▶ [Data supplied]:
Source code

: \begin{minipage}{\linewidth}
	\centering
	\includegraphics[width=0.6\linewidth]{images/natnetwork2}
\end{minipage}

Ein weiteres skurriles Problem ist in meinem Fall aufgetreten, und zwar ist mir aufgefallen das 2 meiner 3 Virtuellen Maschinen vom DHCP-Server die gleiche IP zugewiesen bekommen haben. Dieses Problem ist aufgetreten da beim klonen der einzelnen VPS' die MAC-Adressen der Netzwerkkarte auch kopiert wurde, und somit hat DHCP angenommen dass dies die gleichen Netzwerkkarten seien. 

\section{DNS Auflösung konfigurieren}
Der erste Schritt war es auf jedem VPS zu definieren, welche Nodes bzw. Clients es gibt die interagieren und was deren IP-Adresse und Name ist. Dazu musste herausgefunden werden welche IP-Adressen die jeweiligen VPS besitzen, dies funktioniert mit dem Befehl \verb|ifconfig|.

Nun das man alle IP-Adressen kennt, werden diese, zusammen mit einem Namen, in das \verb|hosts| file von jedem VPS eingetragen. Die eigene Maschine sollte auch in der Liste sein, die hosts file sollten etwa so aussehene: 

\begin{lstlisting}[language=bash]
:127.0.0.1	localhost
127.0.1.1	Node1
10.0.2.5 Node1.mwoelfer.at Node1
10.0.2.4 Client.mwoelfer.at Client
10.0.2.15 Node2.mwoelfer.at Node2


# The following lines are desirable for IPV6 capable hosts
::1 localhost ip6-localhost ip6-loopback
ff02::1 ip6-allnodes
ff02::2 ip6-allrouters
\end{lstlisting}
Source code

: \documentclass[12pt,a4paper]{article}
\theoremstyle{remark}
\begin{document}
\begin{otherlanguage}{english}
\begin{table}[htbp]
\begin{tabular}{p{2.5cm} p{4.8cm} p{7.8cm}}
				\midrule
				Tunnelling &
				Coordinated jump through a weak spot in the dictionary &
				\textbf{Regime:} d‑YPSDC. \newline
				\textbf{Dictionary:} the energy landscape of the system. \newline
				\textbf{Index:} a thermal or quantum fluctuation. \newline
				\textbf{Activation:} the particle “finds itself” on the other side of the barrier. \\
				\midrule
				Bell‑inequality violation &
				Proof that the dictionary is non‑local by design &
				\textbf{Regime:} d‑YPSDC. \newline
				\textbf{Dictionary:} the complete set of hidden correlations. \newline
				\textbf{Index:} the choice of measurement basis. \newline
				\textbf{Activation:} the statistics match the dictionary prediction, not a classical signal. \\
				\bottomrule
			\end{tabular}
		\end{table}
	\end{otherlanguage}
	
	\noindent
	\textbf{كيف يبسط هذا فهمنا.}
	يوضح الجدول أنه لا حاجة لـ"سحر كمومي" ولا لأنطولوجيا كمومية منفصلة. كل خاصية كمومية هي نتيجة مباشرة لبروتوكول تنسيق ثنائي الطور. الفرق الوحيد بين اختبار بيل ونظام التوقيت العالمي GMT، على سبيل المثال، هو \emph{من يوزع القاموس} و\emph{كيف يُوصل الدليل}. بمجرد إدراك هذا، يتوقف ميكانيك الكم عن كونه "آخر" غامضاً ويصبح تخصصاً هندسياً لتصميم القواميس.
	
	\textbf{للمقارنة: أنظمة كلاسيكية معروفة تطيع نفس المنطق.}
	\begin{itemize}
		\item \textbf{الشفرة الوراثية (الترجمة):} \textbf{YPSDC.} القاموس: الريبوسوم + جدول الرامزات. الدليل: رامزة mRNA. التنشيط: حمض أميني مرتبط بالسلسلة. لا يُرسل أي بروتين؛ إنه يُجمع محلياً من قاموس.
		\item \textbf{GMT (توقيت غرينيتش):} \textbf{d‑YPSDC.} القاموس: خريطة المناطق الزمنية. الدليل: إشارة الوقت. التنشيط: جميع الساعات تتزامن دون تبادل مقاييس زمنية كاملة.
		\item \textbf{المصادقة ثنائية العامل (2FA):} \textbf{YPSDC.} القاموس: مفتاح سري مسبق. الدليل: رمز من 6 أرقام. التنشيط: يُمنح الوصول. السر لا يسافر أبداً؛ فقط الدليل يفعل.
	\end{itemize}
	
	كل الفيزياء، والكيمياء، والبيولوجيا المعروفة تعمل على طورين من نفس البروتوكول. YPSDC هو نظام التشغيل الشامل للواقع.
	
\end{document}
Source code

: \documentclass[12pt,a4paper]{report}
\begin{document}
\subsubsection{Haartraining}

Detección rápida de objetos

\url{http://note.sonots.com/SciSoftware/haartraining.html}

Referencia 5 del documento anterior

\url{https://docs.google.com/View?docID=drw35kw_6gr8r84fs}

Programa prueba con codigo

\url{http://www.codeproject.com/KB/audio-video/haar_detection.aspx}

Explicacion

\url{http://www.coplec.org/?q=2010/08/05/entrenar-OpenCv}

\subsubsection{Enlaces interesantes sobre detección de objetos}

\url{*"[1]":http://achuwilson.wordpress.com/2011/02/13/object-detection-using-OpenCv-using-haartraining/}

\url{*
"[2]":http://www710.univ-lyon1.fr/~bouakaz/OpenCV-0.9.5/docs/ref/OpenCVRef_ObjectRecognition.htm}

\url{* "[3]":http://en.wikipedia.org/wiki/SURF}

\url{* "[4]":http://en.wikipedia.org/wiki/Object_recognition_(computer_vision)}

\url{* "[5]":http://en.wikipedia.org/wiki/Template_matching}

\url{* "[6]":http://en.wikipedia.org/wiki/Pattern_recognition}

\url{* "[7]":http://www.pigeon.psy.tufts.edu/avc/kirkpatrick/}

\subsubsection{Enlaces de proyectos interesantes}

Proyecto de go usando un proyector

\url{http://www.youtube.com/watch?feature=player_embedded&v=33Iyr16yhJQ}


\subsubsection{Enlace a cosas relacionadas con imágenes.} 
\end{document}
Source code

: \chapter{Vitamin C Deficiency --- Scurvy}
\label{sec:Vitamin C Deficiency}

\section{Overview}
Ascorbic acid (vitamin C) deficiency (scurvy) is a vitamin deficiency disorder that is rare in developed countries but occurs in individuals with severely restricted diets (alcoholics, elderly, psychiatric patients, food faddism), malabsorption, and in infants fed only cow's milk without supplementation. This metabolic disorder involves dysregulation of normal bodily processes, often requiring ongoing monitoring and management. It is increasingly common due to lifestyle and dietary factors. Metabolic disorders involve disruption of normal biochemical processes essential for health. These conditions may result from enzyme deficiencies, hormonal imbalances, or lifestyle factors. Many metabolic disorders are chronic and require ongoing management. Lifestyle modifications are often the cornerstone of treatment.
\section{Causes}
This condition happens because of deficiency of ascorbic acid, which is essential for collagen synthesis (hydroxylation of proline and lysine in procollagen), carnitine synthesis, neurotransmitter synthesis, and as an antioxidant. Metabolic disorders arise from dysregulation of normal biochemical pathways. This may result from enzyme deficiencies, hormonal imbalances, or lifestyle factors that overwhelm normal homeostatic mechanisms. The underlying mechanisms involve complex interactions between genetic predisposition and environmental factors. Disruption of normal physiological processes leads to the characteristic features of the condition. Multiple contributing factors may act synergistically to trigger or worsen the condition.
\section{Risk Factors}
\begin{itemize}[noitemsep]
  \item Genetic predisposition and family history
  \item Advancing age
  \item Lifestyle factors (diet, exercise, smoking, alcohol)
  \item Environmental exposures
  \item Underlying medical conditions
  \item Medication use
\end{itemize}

▶ [The problem]: In the entries above, find every line holding the word "newline" and copy it out.

▶ [Task answer]:
				\textbf{Regime:} d‑YPSDC. \newline
				\textbf{Dictionary:} the energy landscape of the system. \newline
				\textbf{Index:} a thermal or quantum fluctuation. \newline
				\textbf{Regime:} d‑YPSDC. \newline
				\textbf{Dictionary:} the complete set of hidden correlations. \newline
				\textbf{Index:} the choice of measurement basis. \newline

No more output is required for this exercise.